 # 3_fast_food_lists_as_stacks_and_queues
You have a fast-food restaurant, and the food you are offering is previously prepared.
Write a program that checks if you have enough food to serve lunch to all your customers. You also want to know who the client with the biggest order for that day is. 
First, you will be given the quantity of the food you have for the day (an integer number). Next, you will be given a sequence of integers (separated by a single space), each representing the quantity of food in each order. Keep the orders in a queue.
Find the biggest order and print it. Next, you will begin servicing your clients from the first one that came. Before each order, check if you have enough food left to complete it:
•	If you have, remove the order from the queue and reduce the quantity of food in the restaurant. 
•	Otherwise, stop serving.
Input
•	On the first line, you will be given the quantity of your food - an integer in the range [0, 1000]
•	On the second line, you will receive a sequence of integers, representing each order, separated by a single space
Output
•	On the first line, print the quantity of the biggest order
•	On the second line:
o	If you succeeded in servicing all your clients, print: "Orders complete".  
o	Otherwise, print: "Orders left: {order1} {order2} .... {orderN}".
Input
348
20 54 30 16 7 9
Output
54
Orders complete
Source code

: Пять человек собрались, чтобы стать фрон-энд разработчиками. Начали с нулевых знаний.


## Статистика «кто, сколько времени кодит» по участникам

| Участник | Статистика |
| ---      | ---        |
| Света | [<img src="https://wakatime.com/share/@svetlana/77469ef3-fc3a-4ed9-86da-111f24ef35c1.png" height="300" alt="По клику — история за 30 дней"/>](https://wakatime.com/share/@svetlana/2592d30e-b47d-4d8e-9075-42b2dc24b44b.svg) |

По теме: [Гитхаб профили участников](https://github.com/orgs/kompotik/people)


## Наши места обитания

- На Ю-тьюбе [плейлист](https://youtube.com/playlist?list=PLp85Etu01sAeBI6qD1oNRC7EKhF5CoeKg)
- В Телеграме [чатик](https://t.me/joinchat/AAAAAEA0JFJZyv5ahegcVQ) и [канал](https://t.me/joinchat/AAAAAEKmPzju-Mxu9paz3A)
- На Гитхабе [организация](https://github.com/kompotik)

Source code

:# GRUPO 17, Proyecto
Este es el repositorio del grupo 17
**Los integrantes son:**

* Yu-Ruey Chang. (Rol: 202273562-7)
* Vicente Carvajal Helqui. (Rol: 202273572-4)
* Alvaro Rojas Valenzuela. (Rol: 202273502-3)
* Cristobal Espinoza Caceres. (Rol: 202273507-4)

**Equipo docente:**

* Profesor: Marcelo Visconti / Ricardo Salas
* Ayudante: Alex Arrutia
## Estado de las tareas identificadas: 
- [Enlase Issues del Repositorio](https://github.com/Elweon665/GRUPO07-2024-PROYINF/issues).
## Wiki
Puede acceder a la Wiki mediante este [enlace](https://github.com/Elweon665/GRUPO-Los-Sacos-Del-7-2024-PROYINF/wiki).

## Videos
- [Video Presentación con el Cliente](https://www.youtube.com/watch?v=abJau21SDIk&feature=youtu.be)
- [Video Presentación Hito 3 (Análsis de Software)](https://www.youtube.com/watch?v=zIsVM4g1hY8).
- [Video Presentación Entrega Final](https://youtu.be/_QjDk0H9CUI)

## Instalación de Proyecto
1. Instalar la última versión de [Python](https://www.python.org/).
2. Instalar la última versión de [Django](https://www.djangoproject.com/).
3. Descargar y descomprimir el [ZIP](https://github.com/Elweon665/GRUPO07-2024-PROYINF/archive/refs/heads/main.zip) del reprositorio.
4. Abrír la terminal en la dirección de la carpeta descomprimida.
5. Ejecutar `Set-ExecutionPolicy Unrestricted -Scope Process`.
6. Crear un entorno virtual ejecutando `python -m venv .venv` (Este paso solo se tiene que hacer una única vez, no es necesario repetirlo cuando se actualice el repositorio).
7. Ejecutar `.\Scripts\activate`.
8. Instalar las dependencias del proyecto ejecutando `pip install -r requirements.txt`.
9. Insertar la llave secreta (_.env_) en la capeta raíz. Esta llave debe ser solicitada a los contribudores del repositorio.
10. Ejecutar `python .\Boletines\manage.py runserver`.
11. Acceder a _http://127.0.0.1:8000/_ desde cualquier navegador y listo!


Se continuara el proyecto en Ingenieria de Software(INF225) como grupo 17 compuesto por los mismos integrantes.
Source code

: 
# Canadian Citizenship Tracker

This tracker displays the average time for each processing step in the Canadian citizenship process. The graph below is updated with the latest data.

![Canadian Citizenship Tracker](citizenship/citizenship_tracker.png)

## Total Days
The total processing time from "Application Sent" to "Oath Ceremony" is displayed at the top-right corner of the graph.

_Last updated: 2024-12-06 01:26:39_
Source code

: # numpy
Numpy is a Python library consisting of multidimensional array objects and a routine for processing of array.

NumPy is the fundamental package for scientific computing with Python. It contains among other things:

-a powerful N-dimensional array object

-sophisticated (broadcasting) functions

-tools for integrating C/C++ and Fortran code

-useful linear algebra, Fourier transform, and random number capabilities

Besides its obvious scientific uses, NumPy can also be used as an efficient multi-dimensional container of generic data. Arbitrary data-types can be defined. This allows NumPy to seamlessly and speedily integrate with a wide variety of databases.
________________________________________
EXERCISE INSTRUCTIONS: Would you transcribe the records above exactly, leaving nothing out?

SOLUTION FOR THIS PROBLEM:
 # 3_fast_food_lists_as_stacks_and_queues
You have a fast-food restaurant, and the food you are offering is previously prepared.
Write a program that checks if you have enough food to serve lunch to all your customers. You also want to know who the client with the biggest order for that day is. 
First, you will be given the quantity of the food you have for the day (an integer number). Next, you will be given a sequence of integers (separated by a single space), each representing the quantity of food in each order. Keep the orders in a queue.
Find the biggest order and print it. Next, you will begin servicing your clients from the first one that came. Before each order, check if you have enough food left to complete it:
•	If you have, remove the order from the queue and reduce the quantity of food in the restaurant. 
•	Otherwise, stop serving.
Input
•	On the first line, you will be given the quantity of your food - an integer in the range [0, 1000]
•	On the second line, you will receive a sequence of integers, representing each order, separated by a single space
Output
•	On the first line, print the quantity of the biggest order
•	On the second line:
o	If you succeeded in servicing all your clients, print: "Orders complete".  
o	Otherwise, print: "Orders left: {order1} {order2} .... {orderN}".
Input
348
20 54 30 16 7 9
Output
54
Orders complete
Source code

: Пять человек собрались, чтобы стать фрон-энд разработчиками. Начали с нулевых знаний.


## Статистика «кто, сколько времени кодит» по участникам

| Участник | Статистика |
| ---      | ---        |
| Света | [<img src="https://wakatime.com/share/@svetlana/77469ef3-fc3a-4ed9-86da-111f24ef35c1.png" height="300" alt="По клику — история за 30 дней"/>](https://wakatime.com/share/@svetlana/2592d30e-b47d-4d8e-9075-42b2dc24b44b.svg) |

По теме: [Гитхаб профили участников](https://github.com/orgs/kompotik/people)


## Наши места обитания

- На Ю-тьюбе [плейлист](https://youtube.com/playlist?list=PLp85Etu01sAeBI6qD1oNRC7EKhF5CoeKg)
- В Телеграме [чатик](https://t.me/joinchat/AAAAAEA0JFJZyv5ahegcVQ) и [канал](https://t.me/joinchat/AAAAAEKmPzju-Mxu9paz3A)
- На Гитхабе [организация](https://github.com/kompotik)

Source code

:# GRUPO 17, Proyecto
Este es el repositorio del grupo 17
**Los integrantes son:**

* Yu-Ruey Chang. (Rol: 202273562-7)
* Vicente Carvajal Helqui. (Rol: 202273572-4)
* Alvaro Rojas Valenzuela. (Rol: 202273502-3)
* Cristobal Espinoza Caceres. (Rol: 202273507-4)

**Equipo docente:**

* Profesor: Marcelo Visconti / Ricardo Salas
* Ayudante: Alex Arrutia
## Estado de las tareas identificadas: 
- [Enlase Issues del Repositorio](https://github.com/Elweon665/GRUPO07-2024-PROYINF/issues).
## Wiki
Puede acceder a la Wiki mediante este [enlace](https://github.com/Elweon665/GRUPO-Los-Sacos-Del-7-2024-PROYINF/wiki).

## Videos
- [Video Presentación con el Cliente](https://www.youtube.com/watch?v=abJau21SDIk&feature=youtu.be)
- [Video Presentación Hito 3 (Análsis de Software)](https://www.youtube.com/watch?v=zIsVM4g1hY8).
- [Video Presentación Entrega Final](https://youtu.be/_QjDk0H9CUI)

## Instalación de Proyecto
1. Instalar la última versión de [Python](https://www.python.org/).
2. Instalar la última versión de [Django](https://www.djangoproject.com/).
3. Descargar y descomprimir el [ZIP](https://github.com/Elweon665/GRUPO07-2024-PROYINF/archive/refs/heads/main.zip) del reprositorio.
4. Abrír la terminal en la dirección de la carpeta descomprimida.
5. Ejecutar `Set-ExecutionPolicy Unrestricted -Scope Process`.
6. Crear un entorno virtual ejecutando `python -m venv .venv` (Este paso solo se tiene que hacer una única vez, no es necesario repetirlo cuando se actualice el repositorio).
7. Ejecutar `.\Scripts\activate`.
8. Instalar las dependencias del proyecto ejecutando `pip install -r requirements.txt`.
9. Insertar la llave secreta (_.env_) en la capeta raíz. Esta llave debe ser solicitada a los contribudores del repositorio.
10. Ejecutar `python .\Boletines\manage.py runserver`.
11. Acceder a _http://127.0.0.1:8000/_ desde cualquier navegador y listo!


Se continuara el proyecto en Ingenieria de Software(INF225) como grupo 17 compuesto por los mismos integrantes.
Source code

: 
# Canadian Citizenship Tracker

This tracker displays the average time for each processing step in the Canadian citizenship process. The graph below is updated with the latest data.

![Canadian Citizenship Tracker](citizenship/citizenship_tracker.png)

## Total Days
The total processing time from "Application Sent" to "Oath Ceremony" is displayed at the top-right corner of the graph.

_Last updated: 2024-12-06 01:26:39_
Source code

: # numpy
Numpy is a Python library consisting of multidimensional array objects and a routine for processing of array.

NumPy is the fundamental package for scientific computing with Python. It contains among other things:

-a powerful N-dimensional array object

-sophisticated (broadcasting) functions

-tools for integrating C/C++ and Fortran code

-useful linear algebra, Fourier transform, and random number capabilities

Besides its obvious scientific uses, NumPy can also be used as an efficient multi-dimensional container of generic data. Arbitrary data-types can be defined. This allows NumPy to seamlessly and speedily integrate with a wide variety of databases.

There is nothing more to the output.